Had a weird reaction today...please bear with me as I talk outloud here....

I ran out to the convenience store and picked up a few things a little while ago. Went back to my car and I literally 'felt' someone's eyes burning into me. I turned to look and it was some guy...I stared back for a minute thinking maybe it was someone I 'knew'...but it wasn't.

I started locking up my car, putting my seat belt on and as I was getting ready to drive away, he approached me. I rolled down the window just enough so I could hear what he was saying. He asked if I had a boyfriend and I blindly answered 'no'. He then asked for my phone number and said maybe we could get together.

Immediately, and this is the part that bothers me....I almost replied, "no, I'm in love with _____ (fill in name of my ex). It felt like he was asking me to cheat on my ex! Those reactions surprised me. Thankfully I recovered enough to say, "I'm sorry, I'm just not ready to do that right now" (which is also true). He said ok, then said goodbye.

Then I cried all the way home, which wasn't so different from crying all the way to the convenience store in the first place (yes, thinking about my ex....sigh).

This got me to think about my codependency recovery efforts. I've tackeled so many critical issues to keep me safe and in a good place mentally. I've let go without too much trouble, of the angry, violent and alcoholic part of my ex, did what I had to do to keep him away from me, let go of other less than healthy relationships in my life, learned about and enforced boundaries, learned to love myself more....etc....
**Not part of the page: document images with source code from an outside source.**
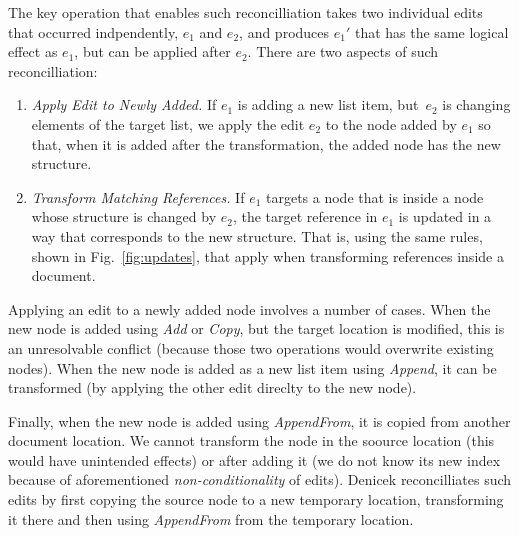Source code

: \documentclass[sigconf]{acmart}
\begin{document}
The key operation that enables such reconcilliation takes two individual edits that occurred
indpendently, $e_1$ and $e_2$, and produces $e_1'$ that has the same logical effect as
$e_1$, but can be applied after $e_2$. There are two aspects of such reconcilliation:

\begin{enumerate}
\item \emph{Apply Edit to Newly Added.} If $e_1$ is adding a new list item, but~$e_2$ is
  changing elements of the target list, we apply the edit $e_2$ to the node added by $e_1$ so
  that, when it is added after the transformation, the added node has the new structure.

\item \emph{Transform Matching References.} If $e_1$ targets a node that is inside a node
  whose structure is changed by $e_2$, the target reference in $e_1$ is updated in a way that
  corresponds to the new structure. That is, using the same rules, shown in Fig.~\ref{fig:updates},
  that apply when transforming references inside a document.
\end{enumerate}

Applying an edit to a newly added node involves a number of cases. When the new node is added
using \textit{Add} or \textit{Copy}, but the target location is modified, this is an unresolvable
conflict (because those two operations would overwrite existing nodes). When the new node is
added as a new list item using \textit{Append}, it can be transformed (by applying the other
edit direclty to the new node).

Finally, when the new node is added using \textit{AppendFrom},
it is copied from another document location. We cannot transform the node in the soource location
(this would have unintended effects) or after adding it (we do not know its new index because of
aforementioned \emph{non-conditionality} of edits). Denicek reconcilliates such edits by first
copying the source node to a new temporary location, transforming it there and then using
\textit{AppendFrom} from the temporary location.


\end{document}
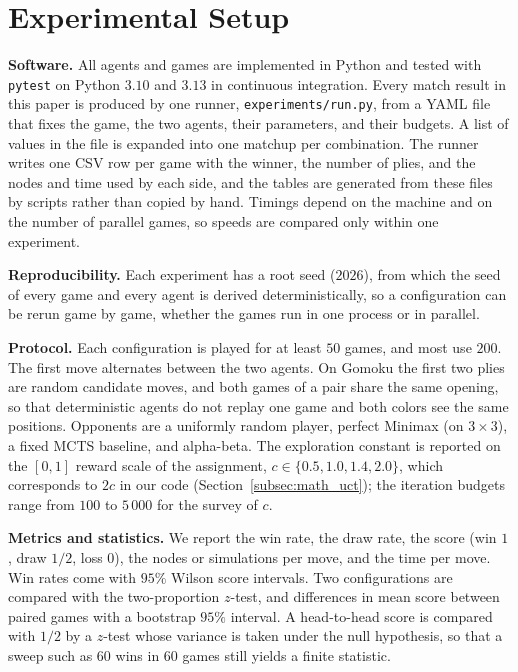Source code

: \section{Experimental Setup}
\label{sec:experimental_setup}

\textbf{Software.} All agents and games are implemented in Python and tested with \texttt{pytest} on Python $3.10$ and $3.13$ in continuous integration. Every match result in this paper is produced by one runner, \texttt{experiments/run.py}, from a YAML file that fixes the game, the two agents, their parameters, and their budgets. A list of values in the file is expanded into one matchup per combination. The runner writes one CSV row per game with the winner, the number of plies, and the nodes and time used by each side, and the tables are generated from these files by scripts rather than copied by hand. Timings depend on the machine and on the number of parallel games, so speeds are compared only within one experiment.

\textbf{Reproducibility.} Each experiment has a root seed ($2026$), from which the seed of every game and every agent is derived deterministically, so a configuration can be rerun game by game, whether the games run in one process or in parallel.

\textbf{Protocol.} Each configuration is played for at least $50$ games, and most use $200$. The first move alternates between the two agents. On Gomoku the first two plies are random candidate moves, and both games of a pair share the same opening, so that deterministic agents do not replay one game and both colors see the same positions. Opponents are a uniformly random player, perfect Minimax (on $3\times 3$), a fixed MCTS baseline, and alpha-beta. The exploration constant is reported on the $[0, 1]$ reward scale of the assignment, $c \in \{0.5, 1.0, 1.4, 2.0\}$, which corresponds to $2c$ in our code (Section~\ref{subsec:math_uct}); the iteration budgets range from $100$ to $5\,000$ for the survey of $c$.

\textbf{Metrics and statistics.} We report the win rate, the draw rate, the score (win $1$, draw $1/2$, loss $0$), the nodes or simulations per move, and the time per move. Win rates come with $95\%$ Wilson score intervals. Two configurations are compared with the two-proportion $z$-test, and differences in mean score between paired games with a bootstrap $95\%$ interval. A head-to-head score is compared with $1/2$ by a $z$-test whose variance is taken under the null hypothesis, so that a sweep such as $60$ wins in $60$ games still yields a finite statistic.
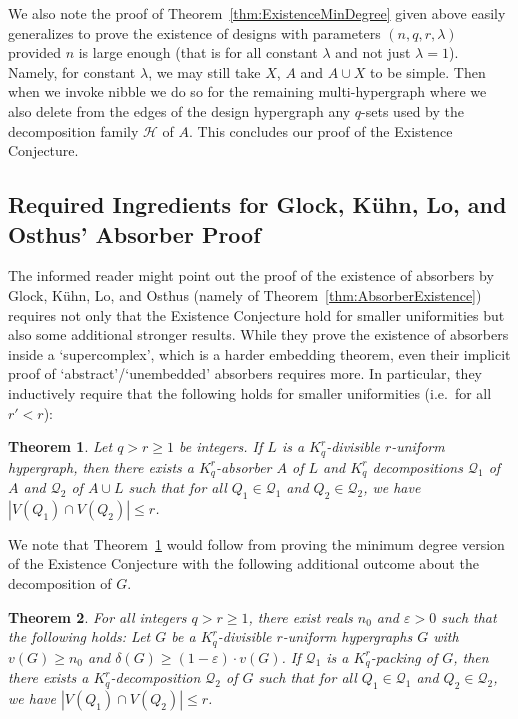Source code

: \documentclass[11pt]{article}
\newcounter{i}
\theoremstyle{plain}
\newtheorem{thm}{Theorem}[section]
\theoremstyle{plain} %
\theoremstyle{definition}
\begin{document}
We also note the proof of Theorem~\ref{thm:ExistenceMinDegree} given above easily generalizes to prove the existence of designs with parameters $(n,q,r,\lambda)$ provided $n$ is large enough (that is for all constant $\lambda$ and not just $\lambda=1$). Namely, for constant $\lambda$, we may still take $X$, $A$ and $A\cup X$ to be simple. Then when we invoke nibble we do so for the remaining multi-hypergraph where we also delete from the edges of the design hypergraph any $q$-sets used by the decomposition family $\mathcal{H}$ of $A$. This concludes our proof of the Existence Conjecture.

\subsection{Required Ingredients for Glock, K\"{u}hn, Lo, and Osthus' Absorber Proof}

The informed reader might point out the proof of the existence of absorbers by Glock, K\"{u}hn, Lo, and Osthus (namely of Theorem~\ref{thm:AbsorberExistence}) requires not only that the Existence Conjecture hold for smaller uniformities but also some additional stronger results. While they prove the existence of absorbers inside a `supercomplex', which is a harder embedding theorem, even their implicit proof of `abstract'/`unembedded' absorbers requires more. In particular, they inductively require that the following holds for smaller uniformities (i.e.~for all $r' < r$): 

\begin{thm}\label{thm:CogirthAbsorber}
Let $q>r\ge 1$ be integers. If $L$ is a $K_q^r$-divisible $r$-uniform hypergraph, then there exists a $K_q^r$-absorber $A$ of $L$ and $K_q^r$ decompositions $\mathcal{Q}_1$ of $A$ and $\mathcal{Q}_2$ of $A\cup L$ such that for all $Q_1\in \mathcal{Q}_1$ and $Q_2\in\mathcal{Q}_2$, we have $|V(Q_1)\cap V(Q_2)|\le r$.
\end{thm}

We note that Theorem~\ref{thm:CogirthAbsorber} would follow from proving the minimum degree version of the Existence Conjecture with the following additional outcome about the decomposition of $G$.

\begin{thm}\label{thm:MinCogirthSteiner}
For all integers $q > r \geq 1$, there exist reals $n_0$ and $\varepsilon > 0$ such that the following holds: Let $G$ be a $K_q^r$-divisible $r$-uniform hypergraphs $G$ with $v(G)\ge n_0$ and $\delta(G) \ge (1-\varepsilon)\cdot v(G)$. If $\mathcal{Q}_1$ is a $K_q^r$-packing of $G$, then there exists a $K_q^r$-decomposition $\mathcal{Q}_2$ of $G$ such that for all $Q_1\in \mathcal{Q}_1$ and $Q_2\in\mathcal{Q}_2$, we have $|V(Q_1)\cap V(Q_2)|\le r$.
\end{thm}
\end{document}
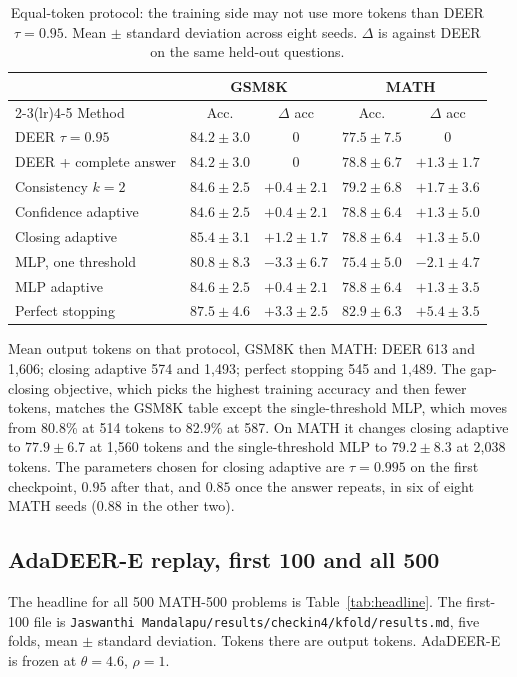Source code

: \begin{table}[!t]
\caption{Equal-token protocol: the training side may not use more tokens than DEER $\tau=0.95$. Mean $\pm$ standard deviation across eight seeds. $\Delta$ is against DEER on the same held-out questions.}
\label{tab:adapt}
\centering
\scriptsize
\begin{tabular}{@{}lcccc@{}}
\toprule
 & \multicolumn{2}{c}{GSM8K} & \multicolumn{2}{c}{MATH} \\
\cmidrule(lr){2-3}\cmidrule(lr){4-5}
Method & Acc. & $\Delta$ acc & Acc. & $\Delta$ acc \\
\midrule
DEER $\tau=0.95$ & $84.2\pm 3.0$ & 0 & $77.5\pm 7.5$ & 0 \\
DEER + complete answer & $84.2\pm 3.0$ & 0 & $78.8\pm 6.7$ & $+1.3\pm 1.7$ \\
Consistency $k=2$ & $84.6\pm 2.5$ & $+0.4\pm 2.1$ & $79.2\pm 6.8$ & $+1.7\pm 3.6$ \\
Confidence adaptive & $84.6\pm 2.5$ & $+0.4\pm 2.1$ & $78.8\pm 6.4$ & $+1.3\pm 5.0$ \\
Closing adaptive & $85.4\pm 3.1$ & $+1.2\pm 1.7$ & $78.8\pm 6.4$ & $+1.3\pm 5.0$ \\
MLP, one threshold & $80.8\pm 8.3$ & $-3.3\pm 6.7$ & $75.4\pm 5.0$ & $-2.1\pm 4.7$ \\
MLP adaptive & $84.6\pm 2.5$ & $+0.4\pm 2.1$ & $78.8\pm 6.4$ & $+1.3\pm 3.5$ \\
Perfect stopping & $87.5\pm 4.6$ & $+3.3\pm 2.5$ & $82.9\pm 6.3$ & $+5.4\pm 3.5$ \\
\bottomrule
\end{tabular}
\end{table}

Mean output tokens on that protocol, GSM8K then MATH: DEER 613 and 1{,}606; closing adaptive 574 and 1{,}493; perfect stopping 545 and 1{,}489.
The gap-closing objective, which picks the highest training accuracy and then fewer tokens, matches the GSM8K table except the single-threshold MLP, which moves from 80.8\% at 514 tokens to 82.9\% at 587.
On MATH it changes closing adaptive to $77.9\pm 6.7$ at 1{,}560 tokens and the single-threshold MLP to $79.2\pm 8.3$ at 2{,}038 tokens.
The parameters chosen for closing adaptive are $\tau=0.995$ on the first checkpoint, $0.95$ after that, and $0.85$ once the answer repeats, in six of eight MATH seeds ($0.88$ in the other two).

\subsection{AdaDEER-E replay, first 100 and all 500}
The headline for all 500 MATH-500 problems is Table~\ref{tab:headline}.
The first-100 file is \texttt{Jaswanthi Mandalapu/results/checkin4/kfold/results.md}, five folds, mean $\pm$ standard deviation.
Tokens there are output tokens.
AdaDEER-E is frozen at $\theta=4.6$, $\rho=1$.

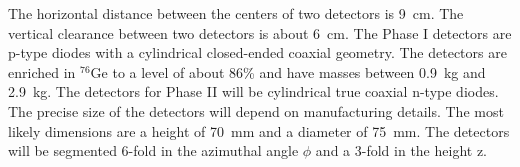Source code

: The horizontal distance between the centers of two detectors is 9~cm. The vertical clearance between two detectors is about 6~cm. The Phase I detectors are p-type diodes with a cylindrical closed-ended coaxial geometry. The detectors are enriched in $^{76}$Ge to a level of about 86\% and have masses between 0.9~kg and 2.9~kg. The detectors for Phase II will be cylindrical true coaxial n-type diodes. The precise size of the detectors will depend on manufacturing details. The most likely dimensions are a height of 70~mm and a diameter of 75~mm. The detectors will be segmented 6-fold in the azimuthal angle $\phi$ and a 3-fold in the height z. 

\begin{figure}[tbhp]
  \centering
  \hfil %

\end{figure}
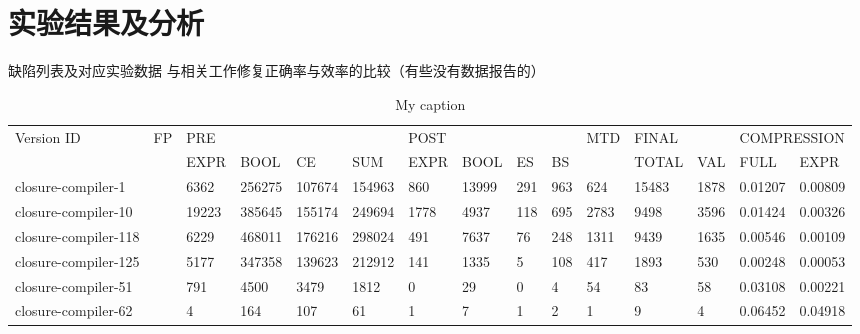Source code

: \section{实验结果及分析}%
缺陷列表及对应实验数据
与相关工作修复正确率与效率的比较（有些没有数据报告的）
\begin{landscape}
\begin{table}[]
	\centering
	\caption{My caption}
	\label{my-label}
	\begin{tabular}{|l|l|l|l|l|l|l|l|l|l|l|l|l|l|l|}
		\hline
		\multirow{2}{*}{Version ID} & \multirow{2}{*}{FP} & \multicolumn{4}{l|}{PRE}         & \multicolumn{4}{l|}{POST} & \multirow{2}{*}{MTD} & \multicolumn{2}{l|}{FINAL} & \multicolumn{2}{l|}{COMPRESSION} \\ \cline{3-10} \cline{12-15} 
		&                     & EXPR  & BOOL   & CE     & SUM    & EXPR  & BOOL  & ES  & BS  &                         & TOTAL        & VAL         & FULL            & EXPR           \\ \hline
		closure-compiler-1          &                     & 6362  & 256275 & 107674 & 154963 & 860   & 13999 & 291 & 963 & 624                     & 15483        & 1878        & 0.01207         & 0.00809        \\ \hline
		closure-compiler-10         &                     & 19223 & 385645 & 155174 & 249694 & 1778  & 4937  & 118 & 695 & 2783                    & 9498         & 3596        & 0.01424         & 0.00326        \\ \hline
		closure-compiler-118        &                     & 6229  & 468011 & 176216 & 298024 & 491   & 7637  & 76  & 248 & 1311                    & 9439         & 1635        & 0.00546         & 0.00109        \\ \hline
		closure-compiler-125        &                     & 5177  & 347358 & 139623 & 212912 & 141   & 1335  & 5   & 108 & 417                     & 1893         & 530         & 0.00248         & 0.00053        \\ \hline
		closure-compiler-51         &                     & 791   & 4500   & 3479   & 1812   & 0     & 29    & 0   & 4   & 54                      & 83           & 58          & 0.03108         & 0.00221        \\ \hline
		closure-compiler-62         &                     & 4     & 164    & 107    & 61     & 1     & 7     & 1   & 2   & 1                       & 9            & 4           & 0.06452         & 0.04918        \\ \hline

\end{tabular}
\end{table}
\end{landscape}
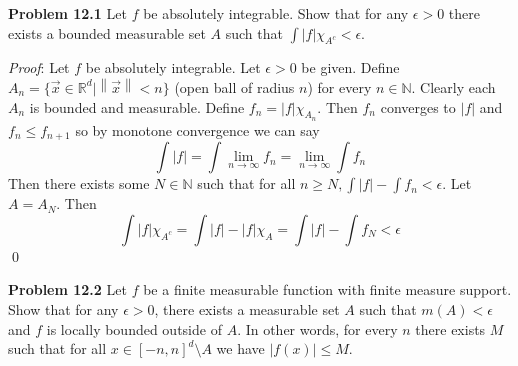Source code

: \documentclass[12pt]{article}
\newcommand{\problem}[1]{\hspace{-4 ex} \large \textbf{Problem #1} }
\newcommand{\norm}[1]{\left\lVert#1\right\rVert}
\renewenvironment{proof}{\hspace{-4 ex} \emph{Proof}:}{\qed}
\begin{document}
\problem{12.1} Let $f$ be absolutely integrable. Show that for any $\epsilon>0$ there exists a bounded measurable set $A$ such that $\int |f|\chi_{A^c}<\epsilon$.

	\begin{proof}
		Let $f$ be absolutely integrable. Let $\epsilon > 0 $ be given. Define $A_n = \{ \vec{x} \in \mathbb{R}^d \vert \norm{\vec{x}} < n \}$ (open ball of radius $n$) for every $n \in \mathbb{N}$. Clearly each $A_n$ is bounded and measurable. Define $f_n = \vert f \vert \chi_{A_n}$. Then $f_n$ converges to $\vert f \vert$ and $f_n \leq f_{n+1}$ so by monotone convergence we can say 
		$$
		\int \vert f \vert = \int \lim_{n \to \infty}{f_n} = \lim_{n \to \infty} \int f_n
		$$
		Then there exists some $N \in \mathbb{N}$ such that for all $n \geq N, \int \vert f \vert - \int f_n < \epsilon$. Let $A = A_N$. Then 
		$$
		\int |f|\chi_{A^c} = \int \vert f \vert - |f|\chi_{A} = \int \vert f \vert - \int f_N < \epsilon 
		$$
	\end{proof}

\problem{12.2} Let $f$ be a finite measurable function with finite measure support. Show that for any $\epsilon>0$, there exists a measurable set $A$ such that $m(A)<\epsilon$ and $f$ is locally bounded outside of $A$. In other words, for every $n$ there exists $M$ such that for all $x\in[-n,n]^d\setminus A$ we have $ \vert f(x) \vert \leq M$.\bigbreak
\end{document}
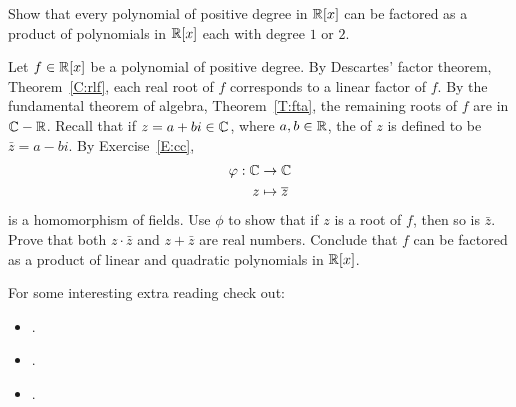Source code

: \documentclass{ximera}
\begin{document}
\begin{corollary}\label{C:RQ} 
Show that every polynomial of positive degree in $\mathbb R[x]$ can be
factored as a product of polynomials in $\mathbb R[x]$ each with degree $1$
or $2$.
\begin{sketch}
  Let $f\in \mathbb R[x]$ be a polynomial of positive degree.  By Descartes'
  factor theorem, Theorem~\ref{C:rlf}, each real root of $f$
  corresponds to a linear factor of $f$. By the fundamental theorem of
  algebra, Theorem~\ref{T:fta}, the remaining roots of $f$ are in
  $\mathbb C-\mathbb R$.  Recall that if $z=a+bi\in\mathbb C$, where $a,b\in\mathbb R$, the
   of $z$ is defined to be $\bar{z} = a - bi$.
  By Exercise~\ref{E:cc},
  \begin{align*}
    \varphi:\mathbb C&\to\mathbb C\\
    z &\mapsto \overline{z}
  \end{align*}
  is a homomorphism of fields.  Use $\phi$ to show that if $z$ is a
  root of $f$, then so is $\bar{z}$.  Prove that both $z\cdot \bar{z}$
  and $z+\bar{z}$ are real numbers.  Conclude that $f$ can be factored
  as a product of linear and quadratic polynomials in $\mathbb R[x]$.
\end{sketch}
\end{corollary}




For some interesting extra reading check out:
\begin{itemize}
\item {}.
\item {}.
\item {}.
\end{itemize}
\end{document}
But no matter how much I've told and forced myself to believe I am over him because I 'have to be' in order to remain safe and mentally healthy, and to break my addiction of him, it hasn't done a darn thing to diminish the 'love' I 'still' feel for him. It's just not a compassionate type of love, but a romantic type of love, and all that it implies!

Does all romantic love die in time, or does 'some' romantic love just never die? And if the latter is true, can we really ever 'completely and in a healthy way' love someone else if you can't stopping loving the prior one? Would it be fair to either party to even try if you know this in your heart? Can one ever really even just 'date' someone else if you're still in love with someone else? I assume that you can't, or maybe it's just 'me' that can't.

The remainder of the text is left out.